On an injective ring homomorphism from the ring of continuous functions to the ring of differentiable functions

Question

Let $\phi : C \to D$ be an injective ring homomorphism such that $\phi(1)=1$, where $1$ denotes the constant function $1$ and $C$, $D$ are the rings of continuous, respectively differentiable functions on $\mathbb{R}$. If $f \in C ,g \in D$ are such that $\phi(f)=g$, and $t_0\in \mathbb R$, is it true that $\phi (f-g(t_0))=g-g(t_0)$ ? This is used on page 944, Problem 11617. And why if the image of $\phi $ consists of only constant functions, then $\phi$ is not injective ? Please help. Thanks in advance.

Answer 1

For the first part note that a standard argument shows that $\phi(q)=q$ where $q \in \mathbb{Q}$ denotes the constant function $q$. If you show that this also holds for irrational numbers you are done for the first part. I'll give a sketch of the proof.

Let $C=C(\mathbb{R})$ and $D=D(\mathbb{R})$.

Define $i: \mathbb{R} \to C(\mathbb{R})$ by $i(x) = c_x$, where $c_x$ is the constantly equal to $x$ function.
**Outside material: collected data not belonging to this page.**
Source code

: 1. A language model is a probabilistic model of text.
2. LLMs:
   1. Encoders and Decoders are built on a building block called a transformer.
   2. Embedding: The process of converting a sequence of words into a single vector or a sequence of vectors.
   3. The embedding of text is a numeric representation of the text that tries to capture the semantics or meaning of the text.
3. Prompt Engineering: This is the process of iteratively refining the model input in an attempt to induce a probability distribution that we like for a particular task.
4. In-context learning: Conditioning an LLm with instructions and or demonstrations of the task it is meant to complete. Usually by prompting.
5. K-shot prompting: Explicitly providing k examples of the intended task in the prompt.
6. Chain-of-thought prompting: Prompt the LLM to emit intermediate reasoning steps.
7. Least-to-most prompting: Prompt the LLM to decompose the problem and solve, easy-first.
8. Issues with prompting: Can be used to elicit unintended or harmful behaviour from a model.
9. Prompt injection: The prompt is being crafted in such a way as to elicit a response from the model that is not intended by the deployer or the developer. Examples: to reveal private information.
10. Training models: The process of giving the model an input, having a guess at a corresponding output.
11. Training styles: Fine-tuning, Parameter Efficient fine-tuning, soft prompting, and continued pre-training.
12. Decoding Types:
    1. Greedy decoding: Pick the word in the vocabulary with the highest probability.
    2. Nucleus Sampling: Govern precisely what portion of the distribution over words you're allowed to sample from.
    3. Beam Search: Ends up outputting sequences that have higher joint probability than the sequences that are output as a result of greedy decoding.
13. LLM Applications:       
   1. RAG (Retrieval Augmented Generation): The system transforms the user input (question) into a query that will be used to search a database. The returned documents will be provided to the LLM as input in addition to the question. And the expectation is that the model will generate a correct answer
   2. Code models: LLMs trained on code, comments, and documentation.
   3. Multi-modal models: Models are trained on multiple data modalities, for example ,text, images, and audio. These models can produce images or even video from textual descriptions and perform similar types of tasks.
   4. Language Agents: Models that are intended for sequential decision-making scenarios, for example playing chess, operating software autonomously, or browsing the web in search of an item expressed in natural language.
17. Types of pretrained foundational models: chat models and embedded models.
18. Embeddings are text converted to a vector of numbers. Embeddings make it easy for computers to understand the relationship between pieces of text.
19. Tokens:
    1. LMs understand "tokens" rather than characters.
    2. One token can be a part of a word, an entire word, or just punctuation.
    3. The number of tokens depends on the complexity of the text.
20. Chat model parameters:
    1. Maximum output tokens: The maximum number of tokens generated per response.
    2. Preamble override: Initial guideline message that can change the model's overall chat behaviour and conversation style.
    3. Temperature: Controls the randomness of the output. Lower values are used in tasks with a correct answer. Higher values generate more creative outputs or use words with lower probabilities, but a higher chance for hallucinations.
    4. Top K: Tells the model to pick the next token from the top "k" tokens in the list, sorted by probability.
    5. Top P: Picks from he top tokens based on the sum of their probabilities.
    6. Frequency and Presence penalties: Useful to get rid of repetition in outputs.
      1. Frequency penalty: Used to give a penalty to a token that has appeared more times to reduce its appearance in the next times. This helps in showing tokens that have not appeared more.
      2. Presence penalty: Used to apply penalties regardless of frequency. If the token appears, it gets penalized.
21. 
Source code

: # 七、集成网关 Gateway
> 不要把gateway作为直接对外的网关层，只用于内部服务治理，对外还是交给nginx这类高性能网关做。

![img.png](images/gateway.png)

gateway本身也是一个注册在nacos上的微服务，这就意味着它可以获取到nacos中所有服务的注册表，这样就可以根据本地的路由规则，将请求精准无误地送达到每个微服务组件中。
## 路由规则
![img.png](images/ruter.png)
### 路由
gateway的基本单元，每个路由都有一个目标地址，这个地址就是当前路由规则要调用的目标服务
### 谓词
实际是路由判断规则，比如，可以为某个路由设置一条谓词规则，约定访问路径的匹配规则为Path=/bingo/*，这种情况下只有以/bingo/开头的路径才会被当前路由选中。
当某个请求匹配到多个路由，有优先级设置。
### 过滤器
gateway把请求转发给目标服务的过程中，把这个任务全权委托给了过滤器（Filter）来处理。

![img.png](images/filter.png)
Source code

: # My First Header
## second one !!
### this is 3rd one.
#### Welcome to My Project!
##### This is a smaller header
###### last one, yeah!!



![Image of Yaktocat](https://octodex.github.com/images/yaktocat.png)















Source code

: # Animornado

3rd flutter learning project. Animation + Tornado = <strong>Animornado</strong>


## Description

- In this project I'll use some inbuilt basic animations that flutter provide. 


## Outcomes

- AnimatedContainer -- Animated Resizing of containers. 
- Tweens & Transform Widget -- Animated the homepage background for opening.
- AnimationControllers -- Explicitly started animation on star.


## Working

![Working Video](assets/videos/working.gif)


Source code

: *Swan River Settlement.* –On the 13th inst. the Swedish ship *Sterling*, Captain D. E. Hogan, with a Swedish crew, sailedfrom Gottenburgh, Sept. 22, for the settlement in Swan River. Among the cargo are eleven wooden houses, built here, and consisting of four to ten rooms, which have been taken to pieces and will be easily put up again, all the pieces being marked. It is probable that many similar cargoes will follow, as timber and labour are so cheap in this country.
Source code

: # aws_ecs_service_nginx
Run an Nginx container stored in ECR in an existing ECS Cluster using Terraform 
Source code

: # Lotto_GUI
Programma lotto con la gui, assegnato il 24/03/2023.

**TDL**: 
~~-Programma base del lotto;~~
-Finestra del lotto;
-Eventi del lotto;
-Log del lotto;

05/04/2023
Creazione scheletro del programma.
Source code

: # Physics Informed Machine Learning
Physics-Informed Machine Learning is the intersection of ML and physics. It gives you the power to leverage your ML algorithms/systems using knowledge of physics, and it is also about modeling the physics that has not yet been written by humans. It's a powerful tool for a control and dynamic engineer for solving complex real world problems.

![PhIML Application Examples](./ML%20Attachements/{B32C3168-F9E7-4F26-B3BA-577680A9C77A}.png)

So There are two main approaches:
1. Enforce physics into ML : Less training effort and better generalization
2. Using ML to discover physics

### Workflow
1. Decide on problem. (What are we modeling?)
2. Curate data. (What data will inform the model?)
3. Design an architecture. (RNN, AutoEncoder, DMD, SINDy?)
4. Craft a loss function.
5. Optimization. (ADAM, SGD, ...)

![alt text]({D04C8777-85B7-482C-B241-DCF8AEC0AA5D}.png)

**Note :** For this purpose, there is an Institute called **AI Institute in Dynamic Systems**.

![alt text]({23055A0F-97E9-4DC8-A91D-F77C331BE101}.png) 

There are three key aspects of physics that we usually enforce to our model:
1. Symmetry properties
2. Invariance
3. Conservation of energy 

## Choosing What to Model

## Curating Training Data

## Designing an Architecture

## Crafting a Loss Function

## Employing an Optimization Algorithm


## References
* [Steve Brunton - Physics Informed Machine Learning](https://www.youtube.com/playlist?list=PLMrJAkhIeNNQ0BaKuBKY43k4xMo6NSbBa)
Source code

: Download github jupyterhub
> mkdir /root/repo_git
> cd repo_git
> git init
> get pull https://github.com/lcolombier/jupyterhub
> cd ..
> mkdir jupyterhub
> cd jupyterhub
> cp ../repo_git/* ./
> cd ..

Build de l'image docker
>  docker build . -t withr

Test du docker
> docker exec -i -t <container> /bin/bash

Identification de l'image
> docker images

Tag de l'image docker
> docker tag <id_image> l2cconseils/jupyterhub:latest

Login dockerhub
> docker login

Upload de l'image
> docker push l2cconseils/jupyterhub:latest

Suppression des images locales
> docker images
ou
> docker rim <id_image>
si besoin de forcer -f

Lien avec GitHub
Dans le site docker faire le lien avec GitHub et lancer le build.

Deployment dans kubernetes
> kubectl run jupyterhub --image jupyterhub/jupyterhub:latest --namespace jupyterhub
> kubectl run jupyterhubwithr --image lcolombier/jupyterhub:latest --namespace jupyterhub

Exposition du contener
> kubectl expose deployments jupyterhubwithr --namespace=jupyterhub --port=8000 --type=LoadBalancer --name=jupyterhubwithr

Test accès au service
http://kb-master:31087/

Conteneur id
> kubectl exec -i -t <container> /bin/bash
For every $x_0$ in $\mathbb{R}$ define $e_{x_0}: D(\mathbb{R}) \to \mathbb{R}$ the evaluation morphism at $x_0$.

Take $x_0$ in $\mathbb{R}$ and prove that $\psi = ev_{x_0} \circ \phi \circ i :\mathbb{R} \to \mathbb{R}$ is a ring homomorphism, which sends positive numbers to positive numbers. It may help to observe that $c_x = c_{\sqrt{x}} \cdot c_{\sqrt{x}}$ for $x > 0$.

Now $\psi:\mathbb{R} \to \mathbb{R}$ is a strictly increasing ring homomorphism which agrees with the identity on $\mathbb{Q}$. Therefore, $\psi$ is the identity. And because $x_0$ was arbitrary, then $\phi \circ i :\mathbb{R} \to D(\mathbb{R})$ maps $x \mapsto c_x$ for every $x \in \mathbb{R}$. That is, $\phi(c_x)=c_x$ for every $x\in\mathbb{R}$.

For the second part suppose that the image of $\phi$ consists only of constant functions. Take $f = \chi_{[0;1]}$ and $g = \chi_{[2;3]}$. Clearly, $f\cdot g \equiv 0$. So $0 = \phi(f\cdot g) = \phi(f)\phi(g)$. Because the image of $\phi$ consists only of constant functions, then $\phi(f) =0$ or $\phi(g)=0$. Because $f,g \neq 0$ this implies that $\phi$ is not injective, contradicting the hypothesis of $\phi$ being injective. Then, for injective $\phi$, the image of $\phi$ can't consist only of constant functions.